- **GIVEN ENTRIES**:
<<<<
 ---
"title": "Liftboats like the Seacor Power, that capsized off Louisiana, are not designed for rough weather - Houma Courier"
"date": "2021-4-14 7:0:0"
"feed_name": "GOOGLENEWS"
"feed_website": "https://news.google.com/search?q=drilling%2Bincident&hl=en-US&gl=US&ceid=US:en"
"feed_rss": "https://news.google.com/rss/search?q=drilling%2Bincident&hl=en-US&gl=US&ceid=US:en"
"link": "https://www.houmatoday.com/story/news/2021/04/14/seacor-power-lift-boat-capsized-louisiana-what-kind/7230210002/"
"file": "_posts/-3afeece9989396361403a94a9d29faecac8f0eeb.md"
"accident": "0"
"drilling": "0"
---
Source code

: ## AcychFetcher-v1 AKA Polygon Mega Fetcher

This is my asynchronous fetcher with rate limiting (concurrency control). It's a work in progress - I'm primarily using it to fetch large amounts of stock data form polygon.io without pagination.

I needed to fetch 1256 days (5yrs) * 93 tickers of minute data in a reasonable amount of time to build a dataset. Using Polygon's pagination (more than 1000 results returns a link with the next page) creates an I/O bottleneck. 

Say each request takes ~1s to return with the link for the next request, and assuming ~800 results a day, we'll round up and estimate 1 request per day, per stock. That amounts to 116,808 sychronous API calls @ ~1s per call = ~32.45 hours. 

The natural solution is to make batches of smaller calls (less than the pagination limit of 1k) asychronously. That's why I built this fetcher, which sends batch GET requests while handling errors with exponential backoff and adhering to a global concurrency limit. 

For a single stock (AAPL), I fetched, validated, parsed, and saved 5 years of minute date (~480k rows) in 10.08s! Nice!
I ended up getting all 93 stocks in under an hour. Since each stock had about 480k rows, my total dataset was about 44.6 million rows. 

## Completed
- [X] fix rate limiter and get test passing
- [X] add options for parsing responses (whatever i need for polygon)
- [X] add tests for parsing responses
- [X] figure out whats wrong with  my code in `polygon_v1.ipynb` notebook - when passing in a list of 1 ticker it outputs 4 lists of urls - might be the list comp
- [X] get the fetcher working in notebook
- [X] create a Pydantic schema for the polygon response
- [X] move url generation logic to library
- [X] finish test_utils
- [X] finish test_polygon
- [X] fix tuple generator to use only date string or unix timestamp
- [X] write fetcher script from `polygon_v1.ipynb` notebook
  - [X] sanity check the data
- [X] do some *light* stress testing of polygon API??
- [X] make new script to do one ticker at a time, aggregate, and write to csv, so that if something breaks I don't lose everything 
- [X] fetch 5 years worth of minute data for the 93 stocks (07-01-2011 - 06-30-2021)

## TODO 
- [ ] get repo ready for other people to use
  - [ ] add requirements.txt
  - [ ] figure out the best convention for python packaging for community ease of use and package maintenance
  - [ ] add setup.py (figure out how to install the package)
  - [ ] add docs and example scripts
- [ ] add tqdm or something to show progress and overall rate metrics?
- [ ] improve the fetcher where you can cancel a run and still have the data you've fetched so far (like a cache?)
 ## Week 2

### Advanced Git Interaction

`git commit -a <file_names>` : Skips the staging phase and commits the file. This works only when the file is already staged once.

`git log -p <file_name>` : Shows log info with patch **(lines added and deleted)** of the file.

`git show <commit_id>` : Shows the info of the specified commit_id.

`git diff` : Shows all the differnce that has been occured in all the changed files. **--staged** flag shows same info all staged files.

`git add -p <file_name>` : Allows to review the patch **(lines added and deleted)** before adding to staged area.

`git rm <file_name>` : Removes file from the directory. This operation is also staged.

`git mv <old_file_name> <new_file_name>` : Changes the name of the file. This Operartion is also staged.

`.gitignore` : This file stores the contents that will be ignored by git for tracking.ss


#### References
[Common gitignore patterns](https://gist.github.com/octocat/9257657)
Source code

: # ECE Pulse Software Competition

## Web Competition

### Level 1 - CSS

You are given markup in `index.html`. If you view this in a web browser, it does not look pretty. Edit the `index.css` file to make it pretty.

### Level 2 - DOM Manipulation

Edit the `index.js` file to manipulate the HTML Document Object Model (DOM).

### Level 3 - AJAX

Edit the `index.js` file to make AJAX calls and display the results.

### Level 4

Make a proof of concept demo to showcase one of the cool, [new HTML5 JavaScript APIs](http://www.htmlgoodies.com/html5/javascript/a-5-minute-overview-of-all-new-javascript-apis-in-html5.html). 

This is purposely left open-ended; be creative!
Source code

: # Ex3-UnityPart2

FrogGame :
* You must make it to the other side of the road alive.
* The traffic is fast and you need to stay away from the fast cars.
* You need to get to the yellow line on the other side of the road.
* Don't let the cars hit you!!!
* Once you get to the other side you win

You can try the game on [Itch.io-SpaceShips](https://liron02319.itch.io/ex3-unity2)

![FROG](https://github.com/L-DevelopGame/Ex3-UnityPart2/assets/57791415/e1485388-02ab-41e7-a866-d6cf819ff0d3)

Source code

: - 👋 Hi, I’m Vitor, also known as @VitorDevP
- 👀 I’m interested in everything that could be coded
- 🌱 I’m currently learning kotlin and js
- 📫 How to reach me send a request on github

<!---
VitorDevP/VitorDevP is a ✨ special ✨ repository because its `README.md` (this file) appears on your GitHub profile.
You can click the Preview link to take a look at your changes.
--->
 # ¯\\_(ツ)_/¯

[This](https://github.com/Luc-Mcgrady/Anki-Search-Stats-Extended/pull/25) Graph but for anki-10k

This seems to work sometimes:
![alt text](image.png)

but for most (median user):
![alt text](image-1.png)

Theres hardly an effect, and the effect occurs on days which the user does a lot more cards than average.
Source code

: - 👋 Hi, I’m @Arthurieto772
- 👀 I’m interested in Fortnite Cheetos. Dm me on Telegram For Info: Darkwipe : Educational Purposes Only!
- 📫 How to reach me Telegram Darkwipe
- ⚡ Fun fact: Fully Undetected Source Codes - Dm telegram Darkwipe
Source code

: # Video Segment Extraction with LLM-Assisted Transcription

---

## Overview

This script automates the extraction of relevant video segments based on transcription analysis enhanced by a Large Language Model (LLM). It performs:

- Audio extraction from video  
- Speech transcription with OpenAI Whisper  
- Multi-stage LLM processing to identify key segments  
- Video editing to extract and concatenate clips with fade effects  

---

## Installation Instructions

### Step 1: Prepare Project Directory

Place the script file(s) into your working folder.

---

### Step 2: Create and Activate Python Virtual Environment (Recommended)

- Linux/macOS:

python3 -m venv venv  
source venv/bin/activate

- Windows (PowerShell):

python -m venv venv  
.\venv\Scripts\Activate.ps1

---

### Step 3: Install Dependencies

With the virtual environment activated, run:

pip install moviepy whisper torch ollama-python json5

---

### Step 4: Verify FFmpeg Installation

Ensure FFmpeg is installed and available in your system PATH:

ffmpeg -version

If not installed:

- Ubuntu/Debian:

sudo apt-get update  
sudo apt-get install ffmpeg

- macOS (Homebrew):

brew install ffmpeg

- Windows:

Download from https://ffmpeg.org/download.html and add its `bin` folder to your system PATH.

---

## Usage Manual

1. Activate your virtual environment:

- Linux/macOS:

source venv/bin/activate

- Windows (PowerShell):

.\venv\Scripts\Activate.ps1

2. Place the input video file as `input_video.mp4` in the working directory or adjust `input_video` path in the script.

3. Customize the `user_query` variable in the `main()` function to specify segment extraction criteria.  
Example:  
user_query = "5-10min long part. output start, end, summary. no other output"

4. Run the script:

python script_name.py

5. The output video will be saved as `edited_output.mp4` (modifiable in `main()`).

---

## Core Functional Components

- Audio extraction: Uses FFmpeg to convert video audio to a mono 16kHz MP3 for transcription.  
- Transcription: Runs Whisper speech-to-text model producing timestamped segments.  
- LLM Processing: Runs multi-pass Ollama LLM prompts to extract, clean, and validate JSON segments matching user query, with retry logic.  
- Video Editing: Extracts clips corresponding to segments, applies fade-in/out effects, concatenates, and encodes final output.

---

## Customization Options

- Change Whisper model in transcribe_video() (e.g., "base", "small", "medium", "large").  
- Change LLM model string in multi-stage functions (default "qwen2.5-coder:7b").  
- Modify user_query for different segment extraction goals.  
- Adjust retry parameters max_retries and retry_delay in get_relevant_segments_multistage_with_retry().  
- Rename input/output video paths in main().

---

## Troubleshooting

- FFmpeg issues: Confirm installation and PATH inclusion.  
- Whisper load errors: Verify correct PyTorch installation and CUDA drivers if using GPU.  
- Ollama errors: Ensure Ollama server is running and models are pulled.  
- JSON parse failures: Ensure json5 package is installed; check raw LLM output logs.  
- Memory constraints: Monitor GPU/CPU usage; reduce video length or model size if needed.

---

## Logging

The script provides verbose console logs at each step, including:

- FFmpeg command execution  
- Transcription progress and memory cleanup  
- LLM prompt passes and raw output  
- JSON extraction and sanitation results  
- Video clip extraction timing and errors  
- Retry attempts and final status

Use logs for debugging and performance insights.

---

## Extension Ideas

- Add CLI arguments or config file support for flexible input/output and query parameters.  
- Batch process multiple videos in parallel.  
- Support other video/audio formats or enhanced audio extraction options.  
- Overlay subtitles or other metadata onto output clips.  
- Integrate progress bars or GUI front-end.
>>>>
<<<<
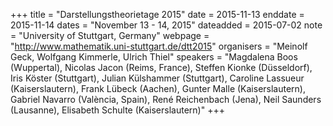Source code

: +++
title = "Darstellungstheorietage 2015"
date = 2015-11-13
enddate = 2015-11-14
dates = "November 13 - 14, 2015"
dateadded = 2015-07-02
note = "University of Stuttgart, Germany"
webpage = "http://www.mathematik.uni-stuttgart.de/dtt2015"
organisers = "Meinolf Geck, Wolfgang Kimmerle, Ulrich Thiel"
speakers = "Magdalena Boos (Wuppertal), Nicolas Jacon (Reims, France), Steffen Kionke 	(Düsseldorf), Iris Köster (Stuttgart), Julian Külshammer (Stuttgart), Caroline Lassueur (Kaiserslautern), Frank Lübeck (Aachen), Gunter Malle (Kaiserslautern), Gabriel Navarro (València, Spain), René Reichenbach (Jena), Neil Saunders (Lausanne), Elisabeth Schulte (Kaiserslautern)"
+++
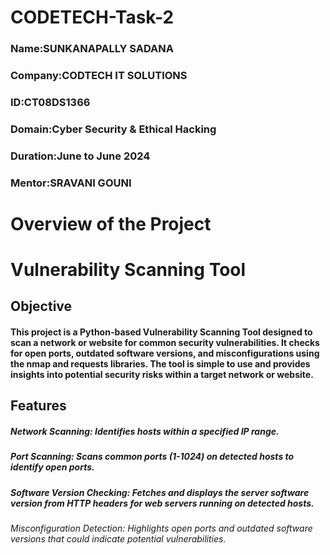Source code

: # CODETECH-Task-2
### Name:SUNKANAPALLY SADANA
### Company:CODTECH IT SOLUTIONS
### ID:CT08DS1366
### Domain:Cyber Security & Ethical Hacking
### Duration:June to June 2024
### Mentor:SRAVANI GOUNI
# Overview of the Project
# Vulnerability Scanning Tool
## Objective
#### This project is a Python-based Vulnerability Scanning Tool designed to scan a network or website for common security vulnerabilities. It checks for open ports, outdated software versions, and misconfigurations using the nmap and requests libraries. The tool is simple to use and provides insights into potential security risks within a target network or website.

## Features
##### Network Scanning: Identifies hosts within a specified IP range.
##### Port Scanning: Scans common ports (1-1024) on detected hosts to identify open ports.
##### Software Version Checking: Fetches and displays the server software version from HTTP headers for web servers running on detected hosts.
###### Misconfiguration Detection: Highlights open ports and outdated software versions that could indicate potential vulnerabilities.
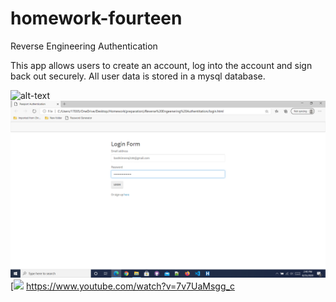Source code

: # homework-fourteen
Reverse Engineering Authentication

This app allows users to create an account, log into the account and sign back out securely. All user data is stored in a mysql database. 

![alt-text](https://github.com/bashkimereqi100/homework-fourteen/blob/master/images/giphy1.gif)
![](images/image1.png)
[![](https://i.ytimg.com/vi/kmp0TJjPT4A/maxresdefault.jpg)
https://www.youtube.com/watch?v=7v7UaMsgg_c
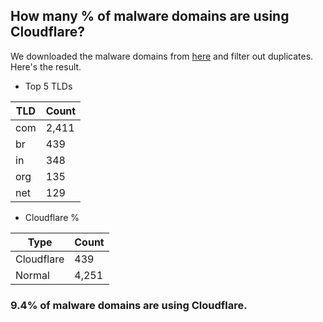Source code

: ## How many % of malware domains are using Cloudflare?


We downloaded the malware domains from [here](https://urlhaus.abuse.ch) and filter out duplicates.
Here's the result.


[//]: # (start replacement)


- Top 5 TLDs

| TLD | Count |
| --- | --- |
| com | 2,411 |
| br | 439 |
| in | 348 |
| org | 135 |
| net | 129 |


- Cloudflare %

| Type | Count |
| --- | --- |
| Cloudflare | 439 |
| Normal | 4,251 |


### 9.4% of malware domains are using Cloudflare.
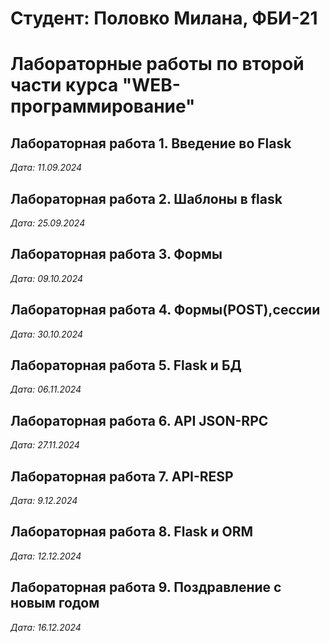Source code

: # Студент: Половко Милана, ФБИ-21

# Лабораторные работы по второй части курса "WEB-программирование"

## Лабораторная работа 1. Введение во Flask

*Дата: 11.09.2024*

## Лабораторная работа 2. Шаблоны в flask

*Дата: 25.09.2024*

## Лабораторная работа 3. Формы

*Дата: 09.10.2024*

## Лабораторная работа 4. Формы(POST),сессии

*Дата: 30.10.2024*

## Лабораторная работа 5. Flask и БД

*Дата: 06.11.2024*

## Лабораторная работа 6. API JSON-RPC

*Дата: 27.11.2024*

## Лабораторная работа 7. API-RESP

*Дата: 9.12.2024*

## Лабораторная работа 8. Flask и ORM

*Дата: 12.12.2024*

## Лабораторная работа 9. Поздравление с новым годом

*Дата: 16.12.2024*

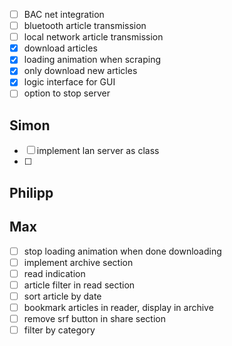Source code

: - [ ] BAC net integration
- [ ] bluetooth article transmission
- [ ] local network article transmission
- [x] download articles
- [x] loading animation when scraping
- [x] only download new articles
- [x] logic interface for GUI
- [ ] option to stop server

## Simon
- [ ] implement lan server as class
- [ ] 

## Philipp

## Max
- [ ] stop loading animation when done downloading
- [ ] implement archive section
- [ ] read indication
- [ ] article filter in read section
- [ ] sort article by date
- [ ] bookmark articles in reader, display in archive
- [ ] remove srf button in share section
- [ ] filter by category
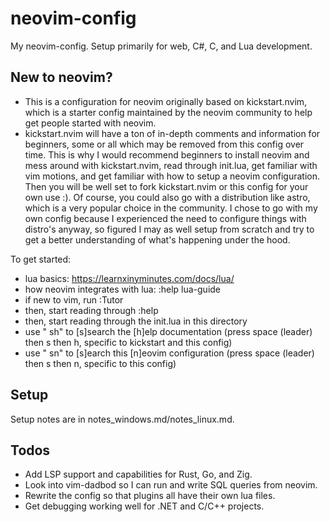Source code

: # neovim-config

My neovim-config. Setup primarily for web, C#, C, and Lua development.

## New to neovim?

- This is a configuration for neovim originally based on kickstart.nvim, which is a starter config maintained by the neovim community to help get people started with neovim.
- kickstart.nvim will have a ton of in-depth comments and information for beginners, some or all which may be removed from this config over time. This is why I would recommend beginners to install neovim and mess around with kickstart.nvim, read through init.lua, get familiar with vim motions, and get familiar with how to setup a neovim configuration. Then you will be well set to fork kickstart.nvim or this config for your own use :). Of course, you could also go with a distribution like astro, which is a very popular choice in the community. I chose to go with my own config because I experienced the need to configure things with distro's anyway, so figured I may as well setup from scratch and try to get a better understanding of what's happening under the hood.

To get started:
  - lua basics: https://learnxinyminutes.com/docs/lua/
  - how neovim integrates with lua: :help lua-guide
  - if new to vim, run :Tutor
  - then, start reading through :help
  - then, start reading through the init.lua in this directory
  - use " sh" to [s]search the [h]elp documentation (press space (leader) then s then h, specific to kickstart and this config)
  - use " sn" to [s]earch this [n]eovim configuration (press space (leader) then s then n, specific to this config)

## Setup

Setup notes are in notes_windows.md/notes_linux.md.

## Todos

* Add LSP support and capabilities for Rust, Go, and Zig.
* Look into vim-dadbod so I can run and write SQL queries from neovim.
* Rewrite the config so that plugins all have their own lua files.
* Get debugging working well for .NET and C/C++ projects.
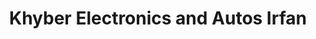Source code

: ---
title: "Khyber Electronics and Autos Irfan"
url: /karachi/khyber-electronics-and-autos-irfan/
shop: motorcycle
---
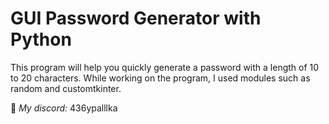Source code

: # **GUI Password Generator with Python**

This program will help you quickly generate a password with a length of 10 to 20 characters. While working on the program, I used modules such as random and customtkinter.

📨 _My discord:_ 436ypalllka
>>>>
- **REQUIRED WORK**: Going line by line through the data, tally each one that includes the string "debugging", and answer with the tally only.

- **SOLUTION FOR THIS PROBLEM**: 2